5,9 Although it is believed that the PSA bounce never occurs with HIFU,
10 no researchers have yet focused on the PSA increase in the acute phase after HIFU therapy. In our present series, after each treatment, PSA showed a marked increase at 2 days, and accordingly we coined the term “rapid increase of the PSA level” to describe it. To our knowledge, this is the first published study to hav analyzed patients showing a rapid increase of the PSA level after HIFU therapy. Because HIFU is non-ionizing, the cause of this PSA increse may differ from radiation therapy. It can be speculated that ultrasound-induced prostate tissue necrosis may be the histological basis of this phenomenon. At the point where the waves emitted from the HIFU unit are focused, the sudden and intense absorption of the ultrasound beam creates a sudden elevation of temperature (to greater than 85 °C), which destroys the prostate cancer cells located in the target zone. The extremely high intensity of the ultrasound in prostate tissue may itself account for discrete tissue necrosis, a phenomenon that is likely absent after external beam radiation therapy, which in turn can also result in a steep increase of the PSA level. If this riPSA can be regarded as a form of bounce phenomenon, then the time until the bounce is much shorter than that resulting from radiation therapy. PSA kinetics after HIFU may follow a course different from that with other modalities, especially radiation therapy. Unlike radiation, HIFU is an ablation technology, which rapidly increases the temperature, resulting in coagulative necrosis; this means that PSA levels decline quickly after rapid increase of PSA in response to tissue necrosis and take only 3 through 6 months to reach a nadir. For radiation, the behaviour of PSA is more complex. The radiation does not of itself kill cells. Radiation therapy works by damaging the DNA of cells. Generally, this is repairable but sometimes it produces fatal damage so that the DNA damage is inherited through cell division, accumulating damage to the cancer cells, causing them to die or reproduce slowly. The cells with fatally damaged DNA still continue to produce PSA and this only ceases when they die. As a result, PSA declines quite slowly after radiotherapy, showing the marked contrast to HIFU.
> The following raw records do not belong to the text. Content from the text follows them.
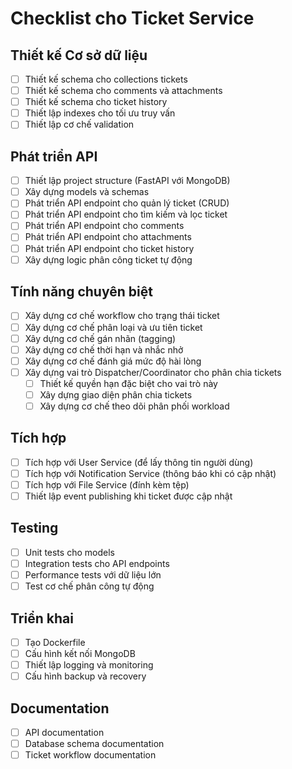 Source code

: # Checklist cho Ticket Service

## Thiết kế Cơ sở dữ liệu
- [ ] Thiết kế schema cho collections tickets
- [ ] Thiết kế schema cho comments và attachments
- [ ] Thiết kế schema cho ticket history
- [ ] Thiết lập indexes cho tối ưu truy vấn
- [ ] Thiết lập cơ chế validation

## Phát triển API
- [ ] Thiết lập project structure (FastAPI với MongoDB)
- [ ] Xây dựng models và schemas
- [ ] Phát triển API endpoint cho quản lý ticket (CRUD)
- [ ] Phát triển API endpoint cho tìm kiếm và lọc ticket
- [ ] Phát triển API endpoint cho comments
- [ ] Phát triển API endpoint cho attachments
- [ ] Phát triển API endpoint cho ticket history
- [ ] Xây dựng logic phân công ticket tự động

## Tính năng chuyên biệt
- [ ] Xây dựng cơ chế workflow cho trạng thái ticket
- [ ] Xây dựng cơ chế phân loại và ưu tiên ticket
- [ ] Xây dựng cơ chế gán nhãn (tagging)
- [ ] Xây dựng cơ chế thời hạn và nhắc nhở
- [ ] Xây dựng cơ chế đánh giá mức độ hài lòng
- [ ] Xây dựng vai trò Dispatcher/Coordinator cho phân chia tickets
  - [ ] Thiết kế quyền hạn đặc biệt cho vai trò này
  - [ ] Xây dựng giao diện phân chia tickets
  - [ ] Xây dựng cơ chế theo dõi phân phối workload

## Tích hợp
- [ ] Tích hợp với User Service (để lấy thông tin người dùng)
- [ ] Tích hợp với Notification Service (thông báo khi có cập nhật)
- [ ] Tích hợp với File Service (đính kèm tệp)
- [ ] Thiết lập event publishing khi ticket được cập nhật

## Testing
- [ ] Unit tests cho models
- [ ] Integration tests cho API endpoints
- [ ] Performance tests với dữ liệu lớn
- [ ] Test cơ chế phân công tự động

## Triển khai
- [ ] Tạo Dockerfile
- [ ] Cấu hình kết nối MongoDB
- [ ] Thiết lập logging và monitoring
- [ ] Cấu hình backup và recovery

## Documentation
- [ ] API documentation
- [ ] Database schema documentation
- [ ] Ticket workflow documentation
Two precipitating factors—lack of hormonal therapy and a higher PSA nadir—were found to increase the risk of riPSA (). Hormonal therapies have a repressive effect on follow-up PSA levels, as might be expected. In our series, 83.5% of patients without hormonal therapy showed the riPSA, compared with 14.1% of patients who received hormonal therapy. Although, neither hormonal therapy nor riPSA showed a significant tendency to be related to biochemical recurrence on univariate analysis (), multivariate Cox regression analysis showed that riPSA and the number of HIFU sessions were predictors of biochemical recurrence (). This provides evidence that riPSA may not automatically dictate hormonal therapy. In our series, log-rank test demonstrated a significant association (P = 0.0354) between the presence of riPSA and the risk of biochemical failure only in the low- and intermediate-risk group (). riPSA may thus be potentially predictive of biochemical recurrence in selected patient populations, especially those with non-high-risk cancer. In our cohort, prognostic value of riPSA was lost in high-risk cancer. This is explainable by the fact that the definition for high-risk group does not account for some adverse variables. High-risk prostate cancer is a quite heterogeneous group that includes patients with clinically locally advanced stage disease at diagnosis, in which some have micrometastatic disese, some have local extension, and some have neither. Hence, high-risk patients with a riPSA after irradiation may be a heterogeneous group, including patients with truly localized failure as well as those with metastatic disease. Further risk stratification within this heterogeneous high-risk group would be useful to assess which patients are most likely to fail HIFU therapy.